HAPPY BIRTHDAY, NAVEEDA! ♥


♥Tuesday, May 19, 2009


16 May 2009

i want to run away, run away from reality .


♥Saturday, May 16, 2009


15 May 2009

i know it's hard to get to see me to post long long entries, but my apologies.
it's not a happy one. :/
sorry.

or so, you'd say.
i was feeling bored.
and so i took a venture back into my archives, back into 2006.

-

and as i read through, there were happy times.
there were sad times, there were crazy times.
there were fun times, there were silly times.
there were angry times, there were confused times.

i could not believe that i used to be so .. immature.
i could not believe that i used to be so .. complain-ish.
i could not believe that i used to be so .. open with my thoughts.
i could not believe that i used to be so .. hot-tempered. (OKAY MAYBE I STILL AM-.-)
i could not believe that i used to be so .. lame.
i could not believe that i used to be so .. happy go lucky.
most of all,
i could not believe that i used to be so .. funny, and clingy.

- ;
until i read my archives, i didn't realise that i used to priortize you all so much.
my every post, has your every name, your existance.
everybodyknowsthatweweretogether,asone.
i felt that we were so close last time.
so close to the extent, that i'll miss you all, even on weekends.

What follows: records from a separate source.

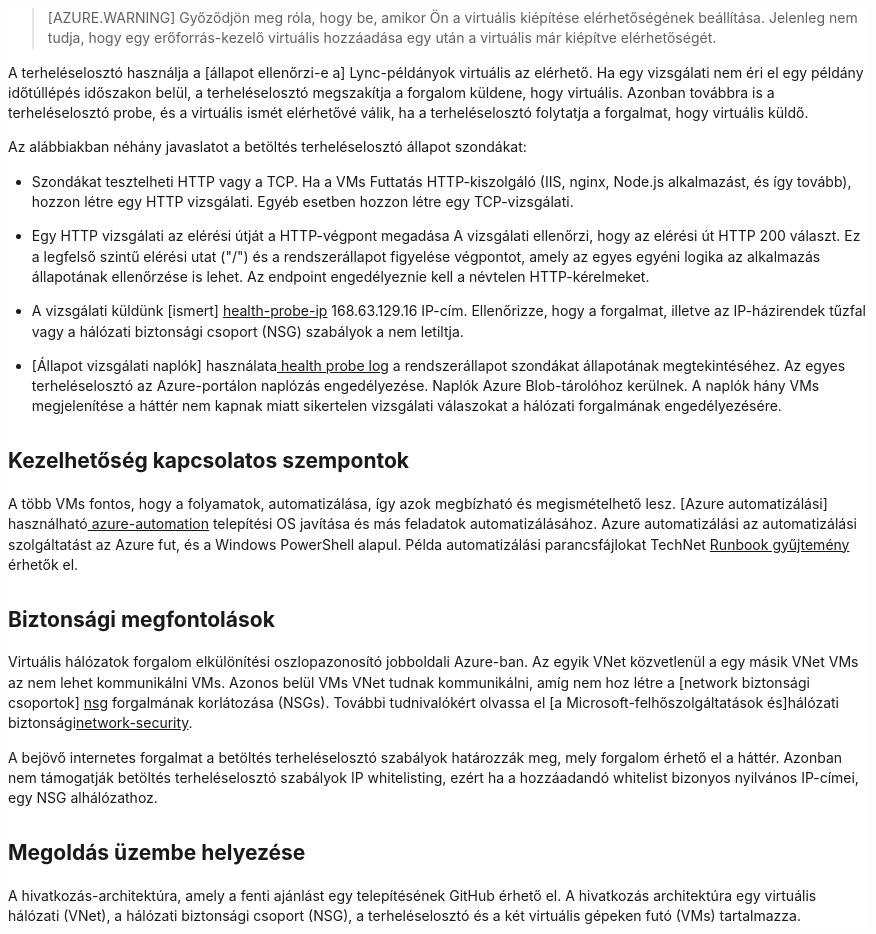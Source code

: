 > [AZURE.WARNING]  Győződjön meg róla, hogy be, amikor Ön a virtuális kiépítése elérhetőségének beállítása. Jelenleg nem tudja, hogy egy erőforrás-kezelő virtuális hozzáadása egy után a virtuális már kiépítve elérhetőségét.

A terheléselosztó használja a [állapot ellenőrzi-e a] Lync-példányok virtuális az elérhető. Ha egy vizsgálati nem éri el egy példány időtúllépés időszakon belül, a terheléselosztó megszakítja a forgalom küldene, hogy virtuális. Azonban továbbra is a terheléselosztó probe, és a virtuális ismét elérhetővé válik, ha a terheléselosztó folytatja a forgalmat, hogy virtuális küldő.

Az alábbiakban néhány javaslatot a betöltés terheléselosztó állapot szondákat:

- Szondákat tesztelheti HTTP vagy a TCP. Ha a VMs Futtatás HTTP-kiszolgáló (IIS, nginx, Node.js alkalmazást, és így tovább), hozzon létre egy HTTP vizsgálati. Egyéb esetben hozzon létre egy TCP-vizsgálati.

- Egy HTTP vizsgálati az elérési útját a HTTP-végpont megadása A vizsgálati ellenőrzi, hogy az elérési út HTTP 200 választ. Ez a legfelső szintű elérési utat ("/") és a rendszerállapot figyelése végpontot, amely az egyes egyéni logika az alkalmazás állapotának ellenőrzése is lehet. Az endpoint engedélyeznie kell a névtelen HTTP-kérelmeket.

- A vizsgálati küldünk [ismert] [ health-probe-ip] 168.63.129.16 IP-cím. Ellenőrizze, hogy a forgalmat, illetve az IP-házirendek tűzfal vagy a hálózati biztonsági csoport (NSG) szabályok a nem letiltja.

- [Állapot vizsgálati naplók] használata[ health probe log] a rendszerállapot szondákat állapotának megtekintéséhez. Az egyes terheléselosztó az Azure-portálon naplózás engedélyezése. Naplók Azure Blob-tárolóhoz kerülnek. A naplók hány VMs megjelenítése a háttér nem kapnak miatt sikertelen vizsgálati válaszokat a hálózati forgalmának engedélyezésére.

## <a name="manageability-considerations"></a>Kezelhetőség kapcsolatos szempontok

A több VMs fontos, hogy a folyamatok, automatizálása, így azok megbízható és megismételhető lesz. [Azure automatizálási] használható[ azure-automation] telepítési OS javítása és más feladatok automatizálásához. Azure automatizálási az automatizálási szolgáltatást az Azure fut, és a Windows PowerShell alapul. Példa automatizálási parancsfájlokat TechNet [Runbook gyűjtemény] érhetők el.

## <a name="security-considerations"></a>Biztonsági megfontolások

Virtuális hálózatok forgalom elkülönítési oszlopazonosító jobboldali Azure-ban. Az egyik VNet közvetlenül a egy másik VNet VMs az nem lehet kommunikálni VMs. Azonos belül VMs VNet tudnak kommunikálni, amíg nem hoz létre a [network biztonsági csoportok] [ nsg] forgalmának korlátozása (NSGs). További tudnivalókért olvassa el [a Microsoft-felhőszolgáltatások és]hálózati biztonsági[network-security].

A bejövő internetes forgalmat a betöltés terheléselosztó szabályok határozzák meg, mely forgalom érhető el a háttér. Azonban nem támogatják betöltés terheléselosztó szabályok IP whitelisting, ezért ha a hozzáadandó whitelist bizonyos nyilvános IP-címei, egy NSG alhálózathoz.

## <a name="solution-deployment"></a>Megoldás üzembe helyezése

A hivatkozás-architektúra, amely a fenti ajánlást egy telepítésének GitHub érhető el. A hivatkozás architektúra egy virtuális hálózati (VNet), a hálózati biztonsági csoport (NSG), a terheléselosztó és a két virtuális gépeken futó (VMs) tartalmazza.


[availability set]: ../virtual-machines/virtual-machines-windows-manage-availability.md
[availability set ch9]: https://channel9.msdn.com/Series/Microsoft-Azure-Fundamentals-Virtual-Machines/08
[azure-automation]: https://azure.microsoft.com/en-us/documentation/services/automation/
[azure-cli]: ../virtual-machines-command-line-tools.md
[bastion host]: https://en.wikipedia.org/wiki/Bastion_host
[github-folder]: https://github.com/mspnp/reference-architectures/tree/master/guidance-compute-multi-vm
[health probe log]: ../load-balancer/load-balancer-monitor-log.md
[állapot szondákat]: ../load-balancer/load-balancer-overview.md#service-monitoring
[health-probe-ip]: ../virtual-network/virtual-networks-nsg.md#special-rules
[terheléselosztó]: ../load-balancer/load-balancer-get-started-internet-arm-cli.md
[load balancer hashing]: ../load-balancer/load-balancer-overview.md#hash-based-distribution
[n-tier-linux]: guidance-compute-n-tier-vm-linux.md
[n-tier-windows]: guidance-compute-n-tier-vm.md
[naming conventions]: guidance-naming-conventions.md
[network-security]: ../best-practices-network-security.md
[nsg]: ../virtual-network/virtual-networks-nsg.md
[resource-manager-overview]: ../azure-resource-manager/resource-group-overview.md 
[Runbook gyűjtemény]: ../automation/automation-runbook-gallery.md#runbooks-in-runbook-gallery
[single vm]: guidance-compute-single-vm.md
[subscription-limits]: ../azure-subscription-service-limits.md
[visio-download]: http://download.microsoft.com/download/1/5/6/1569703C-0A82-4A9C-8334-F13D0DF2F472/RAs.vsdx
[vm-disk-limits]: ../azure-subscription-service-limits.md#virtual-machine-disk-limits
[vm-sla]: https://azure.microsoft.com/en-us/support/legal/sla/virtual-machines/v1_2/
[vmss]: ../virtual-machine-scale-sets/virtual-machine-scale-sets-overview.md
[vmss-design]: ../virtual-machine-scale-sets/virtual-machine-scale-sets-design-overview.md
[vmss-quickstart]: https://azure.microsoft.com/documentation/templates/?term=scale+set
[VM-sizes]: https://azure.microsoft.com/documentation/articles/virtual-machines-windows-sizes/
[0]: ./media/blueprints/compute-multi-vm.png "Az Azure-két VMs és egy terheléselosztó az elérhetőség alkotó a többszörös-virtuális megoldás architektúra"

do you all remember, we used to do so much stupid things together.
because we were so young and childish then.
we don't discriminate, we don't isolate, we don't ostracize.
we were .. amoral.
all we wanted was just .. fun and company.

and in spite of difficult times, we've spent it all, or so i thought.
you all were there when i was happy.
you all were there when i was sad.
you all were there when i was angry.
you all were there when i was troubled.
you all were there when i was confused.
and ... i really felt fortunate to have you all as my close friends.
REALLY, FORTUNATE.

well, as i read these archives of 2006, it brings back to me bittersweet memories.
sometimes, the things that we've done, sounded so ridiculous that i really laughed so hard.
on the other hand, some of the things seemed so wonderful that i couldn't help but feel bitter instead.
why must good things come to an end?

maybe, the massive amount of lies was just too hard for me to take.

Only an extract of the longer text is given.